古文対策問題 002(枕草子「うれしきもの」)
【本文】
うれしきもの。賀茂の祭の御馬の足疾く走るを見て、我が思ふさまに人々のののしるを聞くは、うれしきものなり。
また、朝まだき門たたく音におどろきて、文ありけりとて、取り入るるに、あらぬこと書きてはあらず、いみじく思ひのごとく書きてあるは、うれしきものなり。
又、月ごろ思ひつづけたる事など、人の心にも知られぬほどにかなひぬるは、いみじううれし。
【現代語訳】
うれしいこと。賀茂の祭の馬が速く走るのを見て、自分が願っていた通りに人々が大声で騒いでいるのを聞くのは、本当にうれしいものだ。
また、朝早く門をたたく音に目を覚まして、手紙が届いたというので取り入れると、期待はずれなことが書かれているのではなく、まさに自分が思っていた通りのことが書かれているのは、やはりうれしいことだ。
さらに、何ヶ月も思い続けていたことが、誰にも知られずに思い通りに叶ったときは、この上なくうれしい。
【覚えておきたい知識】
文学史・古文常識:
- 作者:清少納言(せいしょうなごん)。平安時代中期の女流随筆家・歌人。藤原定子に仕え、『枕草子』を著した。
- 作品:『枕草子』は、日々の出来事や感想を題材にした随筆。自然・人間観察・感情など多様なテーマを扱う。
- 賀茂の祭:京都・賀茂神社(上賀茂神社・下鴨神社)の例祭。平安時代には宮中でも大変重要な年中行事であった。
- 御馬(みま):祭の主役である馬。足の速さなどを人々が見て楽しむ。
重要古語・語句:
- ののしる:大声で騒ぐ、盛んに評判する。
- 文(ふみ):手紙。
- いみじく:たいそう、非常に。
- 思ひのごとく:自分の思い通りに。
- 月ごろ:何ヶ月もの間。
- かなふ:願いが実現する、思い通りになる。
- いみじう:「いみじく」のウ音便。非常に、たいそう。
【設問】
【問1】本文で述べられている「うれしきもの」として、筆者が最も重視している共通点は何か。一つ選べ。
- 自分の考えや期待が、まさにそのまま現実になったとき。
- 大勢の人に褒められたり認められたりすること。
- 朝早く目覚めて良い知らせを受けること。
- 家族や友人と楽しく過ごすこと。
- 季節ごとの自然や行事を味わうこと。
【問1 正解と解説】
正解:1
いずれの例も、「自分の願いや期待」が「まさにその通り叶った」ときの喜びが描かれている。偶然や他者からの評価ではなく、「自分の思い」が現実になることに筆者は最も大きな喜びを感じていることが読み取れる。

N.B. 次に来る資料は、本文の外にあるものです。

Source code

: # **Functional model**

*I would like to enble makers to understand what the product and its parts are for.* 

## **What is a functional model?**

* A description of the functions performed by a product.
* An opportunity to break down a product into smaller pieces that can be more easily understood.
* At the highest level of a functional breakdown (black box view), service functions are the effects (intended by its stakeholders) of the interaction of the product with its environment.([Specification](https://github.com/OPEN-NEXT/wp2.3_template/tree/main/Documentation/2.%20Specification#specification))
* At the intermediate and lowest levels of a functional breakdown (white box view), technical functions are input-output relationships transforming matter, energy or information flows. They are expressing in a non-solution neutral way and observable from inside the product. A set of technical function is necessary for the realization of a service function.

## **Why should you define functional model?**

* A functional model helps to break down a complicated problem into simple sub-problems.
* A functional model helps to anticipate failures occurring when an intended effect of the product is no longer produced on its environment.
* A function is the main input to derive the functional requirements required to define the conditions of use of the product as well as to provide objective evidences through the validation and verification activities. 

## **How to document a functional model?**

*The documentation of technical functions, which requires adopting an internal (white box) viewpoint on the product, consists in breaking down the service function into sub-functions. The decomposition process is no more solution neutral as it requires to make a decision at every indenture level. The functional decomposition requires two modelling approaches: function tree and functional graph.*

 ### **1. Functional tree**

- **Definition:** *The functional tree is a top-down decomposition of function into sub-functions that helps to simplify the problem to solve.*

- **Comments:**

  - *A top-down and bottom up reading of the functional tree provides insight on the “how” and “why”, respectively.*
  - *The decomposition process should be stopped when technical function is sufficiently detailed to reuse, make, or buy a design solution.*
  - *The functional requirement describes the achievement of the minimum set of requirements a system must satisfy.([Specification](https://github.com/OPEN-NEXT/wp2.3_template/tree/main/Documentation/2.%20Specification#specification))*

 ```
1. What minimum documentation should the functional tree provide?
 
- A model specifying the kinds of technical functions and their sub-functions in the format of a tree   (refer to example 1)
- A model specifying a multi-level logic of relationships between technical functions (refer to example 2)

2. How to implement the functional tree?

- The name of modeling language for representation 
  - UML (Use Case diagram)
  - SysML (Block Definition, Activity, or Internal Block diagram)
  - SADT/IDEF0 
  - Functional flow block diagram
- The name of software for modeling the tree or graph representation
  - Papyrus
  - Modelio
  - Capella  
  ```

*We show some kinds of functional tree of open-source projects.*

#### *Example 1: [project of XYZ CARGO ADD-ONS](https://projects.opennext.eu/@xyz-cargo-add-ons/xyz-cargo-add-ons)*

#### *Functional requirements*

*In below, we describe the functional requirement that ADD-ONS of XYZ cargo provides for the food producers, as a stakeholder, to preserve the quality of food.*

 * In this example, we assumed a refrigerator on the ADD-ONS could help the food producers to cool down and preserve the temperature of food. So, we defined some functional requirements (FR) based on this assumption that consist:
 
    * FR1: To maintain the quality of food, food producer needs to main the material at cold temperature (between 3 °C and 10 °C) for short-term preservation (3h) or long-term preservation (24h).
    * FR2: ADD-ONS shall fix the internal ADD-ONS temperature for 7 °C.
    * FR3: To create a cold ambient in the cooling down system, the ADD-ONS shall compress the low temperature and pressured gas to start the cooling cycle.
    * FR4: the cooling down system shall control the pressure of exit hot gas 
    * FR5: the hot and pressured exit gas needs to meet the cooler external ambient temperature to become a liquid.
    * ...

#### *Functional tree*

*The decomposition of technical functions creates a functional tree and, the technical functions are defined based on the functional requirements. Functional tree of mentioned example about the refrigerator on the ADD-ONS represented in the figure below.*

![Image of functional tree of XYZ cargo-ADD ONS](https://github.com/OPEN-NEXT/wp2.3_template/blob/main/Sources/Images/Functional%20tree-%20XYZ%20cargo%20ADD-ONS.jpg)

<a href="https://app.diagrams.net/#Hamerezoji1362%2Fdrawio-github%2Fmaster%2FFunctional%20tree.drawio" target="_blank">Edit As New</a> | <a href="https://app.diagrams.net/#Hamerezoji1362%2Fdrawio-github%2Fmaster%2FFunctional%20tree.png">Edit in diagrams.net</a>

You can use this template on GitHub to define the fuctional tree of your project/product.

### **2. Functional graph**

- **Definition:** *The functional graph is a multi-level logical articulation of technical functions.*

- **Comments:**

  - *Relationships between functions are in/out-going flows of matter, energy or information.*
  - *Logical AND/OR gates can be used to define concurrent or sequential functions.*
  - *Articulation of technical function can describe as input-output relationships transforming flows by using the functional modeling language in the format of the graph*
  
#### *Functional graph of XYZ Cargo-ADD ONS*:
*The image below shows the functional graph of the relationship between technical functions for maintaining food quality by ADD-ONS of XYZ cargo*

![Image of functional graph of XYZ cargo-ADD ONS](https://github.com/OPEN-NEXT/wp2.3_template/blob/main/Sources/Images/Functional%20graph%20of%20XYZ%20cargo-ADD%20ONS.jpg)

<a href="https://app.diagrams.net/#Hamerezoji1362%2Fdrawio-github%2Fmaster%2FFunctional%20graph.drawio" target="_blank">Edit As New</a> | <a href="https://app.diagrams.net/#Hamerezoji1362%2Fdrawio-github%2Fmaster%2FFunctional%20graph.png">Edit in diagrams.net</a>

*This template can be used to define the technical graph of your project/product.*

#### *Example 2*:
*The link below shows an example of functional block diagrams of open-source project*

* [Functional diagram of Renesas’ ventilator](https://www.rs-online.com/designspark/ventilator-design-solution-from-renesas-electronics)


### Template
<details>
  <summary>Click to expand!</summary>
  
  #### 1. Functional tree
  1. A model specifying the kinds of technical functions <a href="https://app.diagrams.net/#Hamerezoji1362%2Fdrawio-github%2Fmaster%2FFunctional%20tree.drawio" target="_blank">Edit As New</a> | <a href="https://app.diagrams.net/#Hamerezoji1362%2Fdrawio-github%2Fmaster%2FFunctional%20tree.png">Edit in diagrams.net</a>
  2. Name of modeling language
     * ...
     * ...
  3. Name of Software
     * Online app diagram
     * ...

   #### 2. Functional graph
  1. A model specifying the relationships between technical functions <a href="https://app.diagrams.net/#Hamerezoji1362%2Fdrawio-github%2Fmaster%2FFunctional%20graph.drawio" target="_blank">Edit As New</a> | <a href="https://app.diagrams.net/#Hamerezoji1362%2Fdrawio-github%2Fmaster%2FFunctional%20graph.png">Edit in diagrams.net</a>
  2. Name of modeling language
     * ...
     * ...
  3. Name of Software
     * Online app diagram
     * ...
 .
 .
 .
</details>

【問2】「ののしる」の意味として最も適切なものを一つ選べ。
- 悪口を言う
- 大声で騒ぐ・盛んに評判する
- 密かに噂する
- 静かに見守る
- 困惑する
【問2 正解と解説】
正解:2
古語「ののしる」は、現代語の「罵る(ののしる)」とは意味が異なり、「大声で騒ぐ」「盛んに評判する」「褒めたたえる」などの意味で使われる。本文では祭りの馬に対して人々が大声で賞賛している様子を指す。
【問3】本文の「朝まだき門たたく音におどろきて」とあるが、「おどろく」の意味として最も正しいものを選べ。
- 驚く・びっくりする
- 目が覚める・起きる
- 戸惑う
- 慌てる
- 考え込む
【問3 正解と解説】
正解:2
古語「おどろく」は、現代語の「驚く」とは異なり、「はっと気づく」「目を覚ます」という意味でも用いられる。本文では「門をたたく音で目が覚めて」という文脈で使われている。